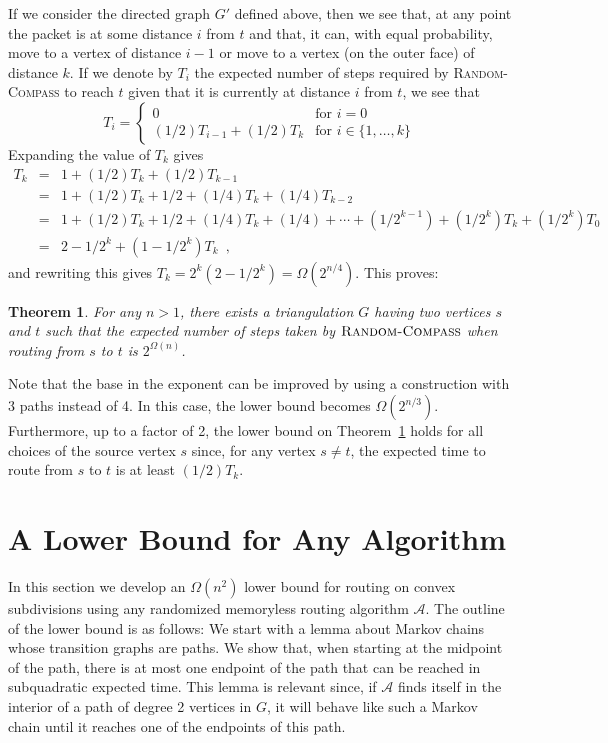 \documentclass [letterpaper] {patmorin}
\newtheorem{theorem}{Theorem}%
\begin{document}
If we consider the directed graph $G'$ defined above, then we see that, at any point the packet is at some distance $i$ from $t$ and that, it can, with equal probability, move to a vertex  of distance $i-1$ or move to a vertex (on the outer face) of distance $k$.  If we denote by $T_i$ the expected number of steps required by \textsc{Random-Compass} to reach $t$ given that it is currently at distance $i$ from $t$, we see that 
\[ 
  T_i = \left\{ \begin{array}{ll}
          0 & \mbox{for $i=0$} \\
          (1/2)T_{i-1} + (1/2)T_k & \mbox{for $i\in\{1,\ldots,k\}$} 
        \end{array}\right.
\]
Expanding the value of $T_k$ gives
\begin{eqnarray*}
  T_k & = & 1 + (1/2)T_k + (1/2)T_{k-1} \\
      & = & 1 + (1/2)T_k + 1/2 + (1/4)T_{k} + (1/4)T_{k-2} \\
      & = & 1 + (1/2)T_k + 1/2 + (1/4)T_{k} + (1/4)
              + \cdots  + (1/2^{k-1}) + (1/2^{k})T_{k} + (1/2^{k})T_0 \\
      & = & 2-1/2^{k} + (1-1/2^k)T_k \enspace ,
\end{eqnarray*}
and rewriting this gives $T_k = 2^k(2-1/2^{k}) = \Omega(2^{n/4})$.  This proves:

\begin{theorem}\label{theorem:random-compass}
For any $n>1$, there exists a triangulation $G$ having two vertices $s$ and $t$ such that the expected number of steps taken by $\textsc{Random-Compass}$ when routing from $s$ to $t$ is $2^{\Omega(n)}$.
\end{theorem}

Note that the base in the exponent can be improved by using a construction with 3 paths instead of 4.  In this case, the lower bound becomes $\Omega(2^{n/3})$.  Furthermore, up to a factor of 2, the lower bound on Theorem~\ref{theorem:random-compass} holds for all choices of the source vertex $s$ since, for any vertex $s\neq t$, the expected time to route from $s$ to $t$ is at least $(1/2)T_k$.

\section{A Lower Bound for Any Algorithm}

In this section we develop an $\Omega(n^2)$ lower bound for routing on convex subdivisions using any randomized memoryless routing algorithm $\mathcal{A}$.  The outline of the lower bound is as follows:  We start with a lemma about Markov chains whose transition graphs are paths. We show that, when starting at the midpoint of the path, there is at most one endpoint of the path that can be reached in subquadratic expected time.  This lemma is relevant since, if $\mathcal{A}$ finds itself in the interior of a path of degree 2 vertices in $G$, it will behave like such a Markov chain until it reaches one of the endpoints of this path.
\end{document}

------------------------------------------------------------------------

### [EXERCISE PROMPT]
Among the lines above, repeat exactly those from the line with "Expanding the value of $T_k$ gives" to the line with "Bound for Any", counting both ends.

### [ANSWER FOR THE TASK]
Expanding the value of $T_k$ gives
\begin{eqnarray*}
  T_k & = & 1 + (1/2)T_k + (1/2)T_{k-1} \\
      & = & 1 + (1/2)T_k + 1/2 + (1/4)T_{k} + (1/4)T_{k-2} \\
      & = & 1 + (1/2)T_k + 1/2 + (1/4)T_{k} + (1/4)
              + \cdots  + (1/2^{k-1}) + (1/2^{k})T_{k} + (1/2^{k})T_0 \\
      & = & 2-1/2^{k} + (1-1/2^k)T_k \enspace ,
\end{eqnarray*}
and rewriting this gives $T_k = 2^k(2-1/2^{k}) = \Omega(2^{n/4})$.  This proves:

\begin{theorem}\label{theorem:random-compass}
For any $n>1$, there exists a triangulation $G$ having two vertices $s$ and $t$ such that the expected number of steps taken by $\textsc{Random-Compass}$ when routing from $s$ to $t$ is $2^{\Omega(n)}$.
\end{theorem}

Note that the base in the exponent can be improved by using a construction with 3 paths instead of 4.  In this case, the lower bound becomes $\Omega(2^{n/3})$.  Furthermore, up to a factor of 2, the lower bound on Theorem~\ref{theorem:random-compass} holds for all choices of the source vertex $s$ since, for any vertex $s\neq t$, the expected time to route from $s$ to $t$ is at least $(1/2)T_k$.

\section{A Lower Bound for Any Algorithm}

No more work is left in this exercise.